Considérant, en premier lieu, qu'aux termes de l'article 1er de la loi du 15 juillet 1975 modifiée susvisée : "Est un déchet, au sens de la présente loi, tout résidu d'un processus de production, de transformation, ou d'utilisation, toute substance, matériau, produit ou plus généralement tout bien meuble abandonné ou que son détenteur destine à l'abandon" ; qu'aux termes de l'article 3 de ladite loi : "Au cas où les déchets sont abandonnés, déposés ou traités contrairement aux prescriptions de la présente loi et des règlements pris pour son application, l'autorité titulaire du pouvoir de police peut, après mise en demeure, assurer d'office l'élimination desdits déchets aux frais du responsable" ;

Considérant que si la commune soutient que la société Settelen France a méconnu les obligations que lui imposait l'article 4 de l'arrêté municipal en date du 14 septembre 1963 qui impose une limite de dix mètres entre le pied du talus des décharges et le bord du ruisseau du Lertzbach, ce motif n'est pas de ceux qui ont motivé l'arrêté alors au surplus qu'il ressort des pièces du dossier que l'accès au ruisseau est laissé libre, et que l'accès à l'ancienne décharge est clôturé ; que la circonstance qu'ait pu être constatée en 1991 et 1992 la présence de déchets dont le dépôt n'était pas autorisé par l'arrêté municipal du 14 septembre 1963 ne remet pas en cause la constatation que les juges de première instance ont pu faire sur la suppression en 1992 et postérieurement dans la décharge de déchets de la nature de ceux que vise l'article 1er de la loi du 15 juillet 1975 et qu'ainsi le maire d'Hegenheim ne pouvait faire usage des pouvoirs que lui confère ledit article 3 ;

Considérant, en deuxième lieu, qu'aux termes de l'article L.2542-3 du code général des collectivités territoriales : "Les fonctions propres au maire sont de faire jouir les habitants des avantages d'une bonne police, notamment de la propreté, de la salubrité, de la sûreté et de la tranquillité dans les rues, lieux et édifices publics. / Il appartient également au maire de veiller à la tranquillité, à la salubrité et à la sécurité des campagnes." ; qu'aux termes de l'article L.2542-4 du même code : "Sans préjudice des attributions du représentant de l'Etat dans le département en vertu du 9° de l'article 2 de la section III du décret du 22 décembre 1789, les objets de police confiés à la vigilance et à l'autorité du maire sont ceux déterminés aux 1°, 3°, 4° et 6° à 8° de l'article L.2212-2 - à savoir notamment le bon ordre, la sûreté, la sécurité et la salubrité publique.
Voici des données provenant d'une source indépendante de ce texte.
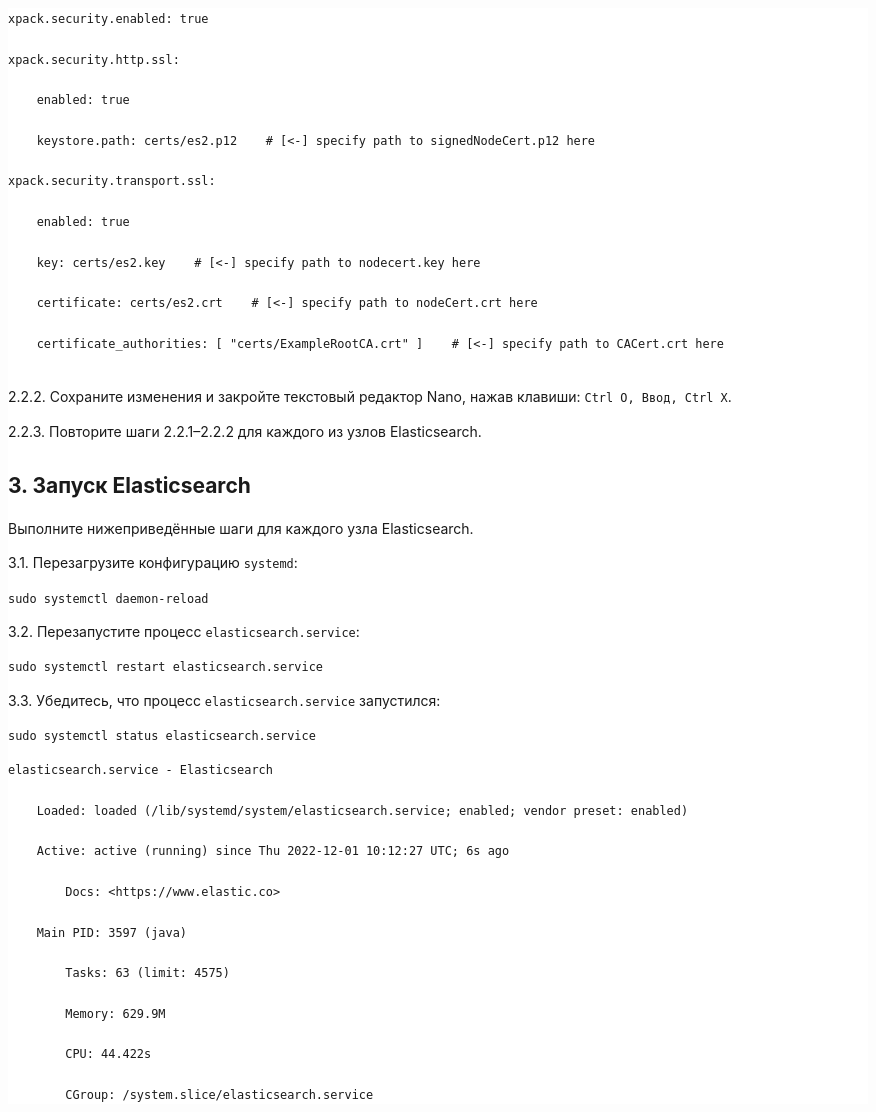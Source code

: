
 ```
xpack.security.enabled: true

xpack.security.http.ssl:

    enabled: true

    keystore.path: certs/es2.p12    # [<-] specify path to signedNodeCert.p12 here

xpack.security.transport.ssl:

    enabled: true

    key: certs/es2.key    # [<-] specify path to nodecert.key here

    certificate: certs/es2.crt    # [<-] specify path to nodeCert.crt here

    certificate_authorities: [ "certs/ExampleRootCA.crt" ]    # [<-] specify path to CACert.crt here


```

2.2.2. Сохраните изменения и закройте текстовый редактор Nano, нажав клавиши: `Ctrl O, Ввод, Ctrl X`.

2.2.3. Повторите шаги 2.2.1–2.2.2 для каждого из узлов Elasticsearch.

## 3. Запуск Elasticsearch

Выполните нижеприведённые шаги для каждого узла Elasticsearch.

3.1. Перезагрузите конфигурацию `systemd`:

```
sudo systemctl daemon-reload
```

3.2. Перезапустите процесс `elasticsearch.service`:

```
sudo systemctl restart elasticsearch.service
```

3.3. Убедитесь, что процесс `elasticsearch.service` запустился:

```
sudo systemctl status elasticsearch.service
```

```
elasticsearch.service - Elasticsearch

    Loaded: loaded (/lib/systemd/system/elasticsearch.service; enabled; vendor preset: enabled)

    Active: active (running) since Thu 2022-12-01 10:12:27 UTC; 6s ago

        Docs: <https://www.elastic.co>

    Main PID: 3597 (java)

        Tasks: 63 (limit: 4575)

        Memory: 629.9M

        CPU: 44.422s

        CGroup: /system.slice/elasticsearch.service

```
Le maire a également le soin : . / 2° De prévenir par des précautions convenables, et celui de faire cesser, par la distribution des secours nécessaires, les accidents et les fléaux calamiteux, tels que les incendies, les épidémies, les épizooties, en provoquant aussi, dans ces deux derniers cas, l'intervention de l'administration supérieure." ;

Considérant que si la commune soutient que l'existence de la décharge comporte des risques de pollution superficielle et souterraine des eaux avoisinantes, elle ne l'établit pas par la production de la seule étude effectuée par l'"IRH Environnement" publiée le 18 septembre 1996, étude qui n'a pas permis d'imputer à l'activité de cette décharge, la pollution au mercure du ruisseau ou de la nappe phréatique, alors au surplus d'une part, que la présence de produits susceptibles de contenir du mercure n'a pas été rapportée dans les constatations effectuées sur le site tant en 1991 qu'en 1996, et, d'autre part, qu'un recensement effectué par la direction départementale de l'agriculture et de la forêt du Haut-Rhin a fait, en 1990, état de l'existence au lieudit Stegmuehle, soit à proximité du site d'implantation de la décharge en cause d'une décharge brute composée d'ordures encombrantes sur un terrain appartenant à la commune dont le collecteur était la société Vidor ; que la commune n'a pas plus établi l'enlaidissement du paysage ni les nuisances que cette décharge recouverte entièrement d'humus pouvait présenter pour la faune et la flore ainsi qu'il résulte des constatations du transport sur les lieux effectué en février 1997 par l'autorité judiciaire et, le 18 mars 1997, d'une ordonnance de référé du président du tribunal de grande instance de Mulhouse ; que, dès lors, dans la mesure où il ne résulte pas des pièces du dossier d'atteintes à la salubrité publique ou de menaces justifiant des mesures de prévention contre les accidents, épidémies ou épizooties, le maire ne pouvait faire usage des pouvoirs de police que lui confèrent les articles L.2542-3 et L.2542-4 du code général des collectivités territoriales pour ordonner la fermeture de la décharge ;

Considérant qu'il résulte de tout ce qui précède que, quand bien même le maire d'Hegenheim ne pourrait, en application des dispositions de la loi n° 76-663 du 19 juillet 1976, prendre l'arrêté litigieux et sans qu'il y ait lieu de procéder à un transport sur les lieux, la commune d'Hegenheim n'est pas fondée à soutenir que c'est à tort que, par son jugement attaqué, le tribunal administratif de Strasbourg a annulé son arrêté en se fondant sur les deux premiers motifs qu'il a retenus ;

Sur l'application de l'article L.761-1 du code de justice administrative :

Considérant que les dispositions de l'article L.761-1 du code de justice administrative, qui se sont substituées à celles de l'article L.8-1 du code des tribunaux administratifs et des cours administratives d'appel, font obstacle à ce que la société Settelen France, qui n'est pas dans la présente instance la partie perdante, soit condamnée à verser à la commune d'Hegenheim, la somme qu'elle réclame au titre de ces dispositions ;

Considérant qu'il y a lieu, dans les circonstances de l'espèce, en application des mêmes dispositions, de condamner la commune d'Hegenheim, partie perdante à l'instance, à verser à la société Settelen France, la somme de 1 000 euros au titre des frais qu'elle a exposés, non compris dans les dépens ;
Article 1er : La requête de la commune d'Hegenheim est rejetée.
Article 2 : La commune d'Hegenheim versera à la société Settelen France la somme de mille euros (1 000 euros) au titre de l'article L.761-1 du code de justice administrative.
Article 3 : Le présent arrêt sera notifié à la commune d'Hegenheim, au ministre de l'écologie et du développement durable et à la société Settelen France.